戦力的にもグループ的にも、日本は前回大会よりかなり恵まれていました。対戦する3カ国はFIFAランク的には格上なものの、3戦全勝もけっして夢ではない相手ばかりです。そして事実、コートジボワール戦とギリシャ戦は“勝てる試合”でした……。しかしザッケローニの監督力が足りず、日本は1勝もあげられませんでした。
男子サッカーのワールドカップがはじまる直前、日本サッカー界はふたつの金字塔を打ち立てています。それは女子サッカーです。
U17がワールドカップを制し、A代表がアジアカップを制しました。そのとき私は『2014年は日本サッカーの年になりそうだな』と胸を躍らせたものでした。
女子サッカーの勢いに乗って、男子のA代表もワールドカップで偉業を成し遂げてくれるだろうと確信していました。しかし、現実はそうはなりませんでした。
スクデット経験があるザッケローニは鳴り物入りで日本代表の監督としてむかえられ、初陣のアルゼンチン戦でいきなりの歴史的勝利をおさめます。その後もアジアカップを制覇、イタリアと互角の戦いを演じ、オランダと引き分け、ベルギーを破りました。
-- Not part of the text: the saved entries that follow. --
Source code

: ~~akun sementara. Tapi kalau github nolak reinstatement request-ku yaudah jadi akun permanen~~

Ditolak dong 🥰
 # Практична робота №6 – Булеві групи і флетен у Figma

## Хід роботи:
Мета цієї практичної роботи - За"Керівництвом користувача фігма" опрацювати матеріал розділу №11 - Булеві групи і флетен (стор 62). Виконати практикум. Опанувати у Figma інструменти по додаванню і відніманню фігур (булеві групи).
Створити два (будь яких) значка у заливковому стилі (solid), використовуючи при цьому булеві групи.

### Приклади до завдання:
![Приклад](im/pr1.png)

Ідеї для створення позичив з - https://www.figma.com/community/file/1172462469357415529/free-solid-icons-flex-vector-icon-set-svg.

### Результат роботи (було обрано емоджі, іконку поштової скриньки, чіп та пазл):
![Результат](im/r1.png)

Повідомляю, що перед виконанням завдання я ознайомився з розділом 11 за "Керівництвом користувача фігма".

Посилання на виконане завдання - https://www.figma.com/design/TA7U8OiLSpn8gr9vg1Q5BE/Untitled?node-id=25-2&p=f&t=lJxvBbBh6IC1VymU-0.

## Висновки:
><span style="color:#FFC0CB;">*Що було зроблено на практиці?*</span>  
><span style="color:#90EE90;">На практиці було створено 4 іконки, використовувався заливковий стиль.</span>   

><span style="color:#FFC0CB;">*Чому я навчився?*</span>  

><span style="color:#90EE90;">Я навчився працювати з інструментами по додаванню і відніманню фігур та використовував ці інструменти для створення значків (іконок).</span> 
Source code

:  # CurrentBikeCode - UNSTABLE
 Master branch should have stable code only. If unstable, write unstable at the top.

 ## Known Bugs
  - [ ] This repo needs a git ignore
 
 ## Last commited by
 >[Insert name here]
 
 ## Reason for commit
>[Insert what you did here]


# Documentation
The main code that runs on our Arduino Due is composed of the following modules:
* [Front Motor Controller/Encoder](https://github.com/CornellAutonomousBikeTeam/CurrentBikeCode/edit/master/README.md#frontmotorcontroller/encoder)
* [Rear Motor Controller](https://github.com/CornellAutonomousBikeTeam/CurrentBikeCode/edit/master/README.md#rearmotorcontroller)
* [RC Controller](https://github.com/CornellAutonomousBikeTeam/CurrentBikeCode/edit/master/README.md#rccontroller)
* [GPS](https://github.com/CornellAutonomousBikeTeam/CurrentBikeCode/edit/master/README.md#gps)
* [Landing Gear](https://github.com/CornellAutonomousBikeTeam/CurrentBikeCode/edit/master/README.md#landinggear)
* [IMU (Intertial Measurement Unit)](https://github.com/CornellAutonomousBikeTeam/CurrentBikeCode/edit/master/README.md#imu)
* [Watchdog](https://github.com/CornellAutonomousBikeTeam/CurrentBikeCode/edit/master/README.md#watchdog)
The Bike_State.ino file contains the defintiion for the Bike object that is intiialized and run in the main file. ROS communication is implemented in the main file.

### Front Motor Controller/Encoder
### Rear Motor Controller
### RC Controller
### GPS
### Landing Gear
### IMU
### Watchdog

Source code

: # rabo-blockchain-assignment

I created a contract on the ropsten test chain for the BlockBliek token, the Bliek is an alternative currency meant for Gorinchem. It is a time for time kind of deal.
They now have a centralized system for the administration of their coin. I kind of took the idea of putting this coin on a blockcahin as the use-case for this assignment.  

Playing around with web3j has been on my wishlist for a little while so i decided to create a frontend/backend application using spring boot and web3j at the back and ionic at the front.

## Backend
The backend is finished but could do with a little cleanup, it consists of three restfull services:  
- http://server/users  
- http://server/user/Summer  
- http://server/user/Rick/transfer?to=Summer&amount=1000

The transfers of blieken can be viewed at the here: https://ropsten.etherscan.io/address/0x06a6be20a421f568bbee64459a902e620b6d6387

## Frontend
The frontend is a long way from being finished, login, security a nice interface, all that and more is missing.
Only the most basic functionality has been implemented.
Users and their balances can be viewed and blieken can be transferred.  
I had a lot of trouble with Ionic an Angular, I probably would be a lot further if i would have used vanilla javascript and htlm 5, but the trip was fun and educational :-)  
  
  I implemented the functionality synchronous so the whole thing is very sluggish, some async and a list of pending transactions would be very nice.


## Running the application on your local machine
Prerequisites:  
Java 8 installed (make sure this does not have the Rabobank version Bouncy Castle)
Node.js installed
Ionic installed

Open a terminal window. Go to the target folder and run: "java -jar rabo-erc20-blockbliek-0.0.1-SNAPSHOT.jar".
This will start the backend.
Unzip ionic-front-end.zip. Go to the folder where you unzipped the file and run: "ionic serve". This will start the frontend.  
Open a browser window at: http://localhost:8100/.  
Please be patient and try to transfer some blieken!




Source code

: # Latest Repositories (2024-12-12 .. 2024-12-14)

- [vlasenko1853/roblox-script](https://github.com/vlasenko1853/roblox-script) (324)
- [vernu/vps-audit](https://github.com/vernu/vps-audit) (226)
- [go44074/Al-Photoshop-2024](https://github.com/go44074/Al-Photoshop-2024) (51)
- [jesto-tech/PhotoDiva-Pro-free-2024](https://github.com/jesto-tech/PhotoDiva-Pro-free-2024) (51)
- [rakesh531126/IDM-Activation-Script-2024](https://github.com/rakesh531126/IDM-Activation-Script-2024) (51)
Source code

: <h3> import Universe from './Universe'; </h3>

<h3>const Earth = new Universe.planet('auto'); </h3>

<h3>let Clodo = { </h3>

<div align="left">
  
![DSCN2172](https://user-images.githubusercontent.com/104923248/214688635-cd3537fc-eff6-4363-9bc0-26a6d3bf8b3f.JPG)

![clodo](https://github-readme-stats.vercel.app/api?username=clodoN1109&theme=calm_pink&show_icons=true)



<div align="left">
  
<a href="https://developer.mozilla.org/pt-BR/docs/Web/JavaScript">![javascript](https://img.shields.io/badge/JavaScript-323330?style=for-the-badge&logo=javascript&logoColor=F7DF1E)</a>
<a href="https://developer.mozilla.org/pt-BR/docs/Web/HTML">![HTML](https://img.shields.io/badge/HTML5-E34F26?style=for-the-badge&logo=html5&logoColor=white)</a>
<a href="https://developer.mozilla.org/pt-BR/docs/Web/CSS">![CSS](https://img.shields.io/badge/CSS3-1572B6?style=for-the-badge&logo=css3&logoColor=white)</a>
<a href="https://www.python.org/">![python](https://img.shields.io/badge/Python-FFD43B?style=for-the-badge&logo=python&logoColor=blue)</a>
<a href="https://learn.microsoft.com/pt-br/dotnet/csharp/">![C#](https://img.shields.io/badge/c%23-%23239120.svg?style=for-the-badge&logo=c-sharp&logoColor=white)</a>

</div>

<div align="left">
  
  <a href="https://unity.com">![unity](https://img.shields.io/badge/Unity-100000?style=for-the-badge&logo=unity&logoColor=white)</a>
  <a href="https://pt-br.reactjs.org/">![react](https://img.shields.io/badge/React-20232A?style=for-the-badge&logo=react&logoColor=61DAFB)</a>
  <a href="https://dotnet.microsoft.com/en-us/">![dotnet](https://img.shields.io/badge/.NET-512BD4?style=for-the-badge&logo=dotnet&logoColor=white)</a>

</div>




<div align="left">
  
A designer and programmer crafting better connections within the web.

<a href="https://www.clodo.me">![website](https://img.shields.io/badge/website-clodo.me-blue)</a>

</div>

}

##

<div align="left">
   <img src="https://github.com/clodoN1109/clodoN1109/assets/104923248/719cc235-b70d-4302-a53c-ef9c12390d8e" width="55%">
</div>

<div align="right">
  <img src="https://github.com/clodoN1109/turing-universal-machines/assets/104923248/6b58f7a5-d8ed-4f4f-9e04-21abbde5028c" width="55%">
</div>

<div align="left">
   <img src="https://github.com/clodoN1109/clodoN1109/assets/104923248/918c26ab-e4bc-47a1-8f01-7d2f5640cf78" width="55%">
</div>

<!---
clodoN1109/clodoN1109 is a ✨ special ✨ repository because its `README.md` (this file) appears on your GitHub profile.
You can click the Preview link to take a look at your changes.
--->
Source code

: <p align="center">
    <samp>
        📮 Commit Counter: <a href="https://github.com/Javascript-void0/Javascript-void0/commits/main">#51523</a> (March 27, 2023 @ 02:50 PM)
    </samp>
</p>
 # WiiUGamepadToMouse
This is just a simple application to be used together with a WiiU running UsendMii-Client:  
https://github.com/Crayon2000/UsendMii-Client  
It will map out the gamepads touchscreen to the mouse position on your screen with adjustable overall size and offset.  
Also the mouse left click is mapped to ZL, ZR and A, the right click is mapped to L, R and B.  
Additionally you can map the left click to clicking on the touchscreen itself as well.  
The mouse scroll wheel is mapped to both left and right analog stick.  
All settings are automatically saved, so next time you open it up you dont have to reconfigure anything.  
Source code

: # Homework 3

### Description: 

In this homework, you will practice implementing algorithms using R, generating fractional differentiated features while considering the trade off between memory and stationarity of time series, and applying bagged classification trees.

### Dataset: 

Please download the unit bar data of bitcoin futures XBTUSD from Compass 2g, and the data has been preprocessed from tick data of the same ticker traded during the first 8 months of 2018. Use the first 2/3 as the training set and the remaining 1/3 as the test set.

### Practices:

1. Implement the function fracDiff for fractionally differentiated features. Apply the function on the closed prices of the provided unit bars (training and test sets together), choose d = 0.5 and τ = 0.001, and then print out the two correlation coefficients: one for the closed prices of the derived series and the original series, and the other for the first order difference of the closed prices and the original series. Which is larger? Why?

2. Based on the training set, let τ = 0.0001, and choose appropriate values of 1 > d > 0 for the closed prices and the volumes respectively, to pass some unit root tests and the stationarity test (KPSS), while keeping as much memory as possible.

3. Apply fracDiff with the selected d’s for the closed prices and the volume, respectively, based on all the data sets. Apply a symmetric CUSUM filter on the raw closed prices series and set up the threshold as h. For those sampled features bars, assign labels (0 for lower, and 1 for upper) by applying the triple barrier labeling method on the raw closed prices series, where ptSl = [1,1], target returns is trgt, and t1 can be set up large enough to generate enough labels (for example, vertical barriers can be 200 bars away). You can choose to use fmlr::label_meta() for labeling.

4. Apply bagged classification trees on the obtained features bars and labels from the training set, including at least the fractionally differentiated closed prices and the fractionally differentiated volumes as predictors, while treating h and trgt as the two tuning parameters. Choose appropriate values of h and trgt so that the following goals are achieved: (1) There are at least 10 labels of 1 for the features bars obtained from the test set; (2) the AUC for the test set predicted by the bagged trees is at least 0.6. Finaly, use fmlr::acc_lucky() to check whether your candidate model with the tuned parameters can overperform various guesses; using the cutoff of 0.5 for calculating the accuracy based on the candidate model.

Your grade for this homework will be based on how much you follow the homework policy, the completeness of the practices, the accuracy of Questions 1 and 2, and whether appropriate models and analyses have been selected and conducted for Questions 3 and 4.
さて、ワールドカップではどこまで行けるかと期待したのですが、悪夢の結果に終わりました。まるでマラソンではじめの数分間だけ先頭を走るランナーのようです……。
そんな日本とは対照的な結果になったのがコスタリカとギリシャです。
本来ならワールドカップ前の親善試合でコスタリカを破った日本があのような感じになっているはずなのですが……。
また、コロンビアとの初戦を0━3で落とし、日本とも引き分けたギリシャがグループステージを突破してしまいました。
1敗1分けからのグループステージ突破という史上2カ国目の奇跡を日本は目指したわけですが、グループC最弱と目されていたギリシャにそれをやられてしまったのです。なにもかもが悔しくてしかたがないワールドカップでした。
しかし、日本の選手たちはなにも気を落とす必要はないです。今回はただ単に監督に恵まれなかっただけですから。ベスト8以上を狙える実力はまちがいなく日本にはありました。日本サッカーのワールドカップベスト8を目指す戦いははじまったばかりです。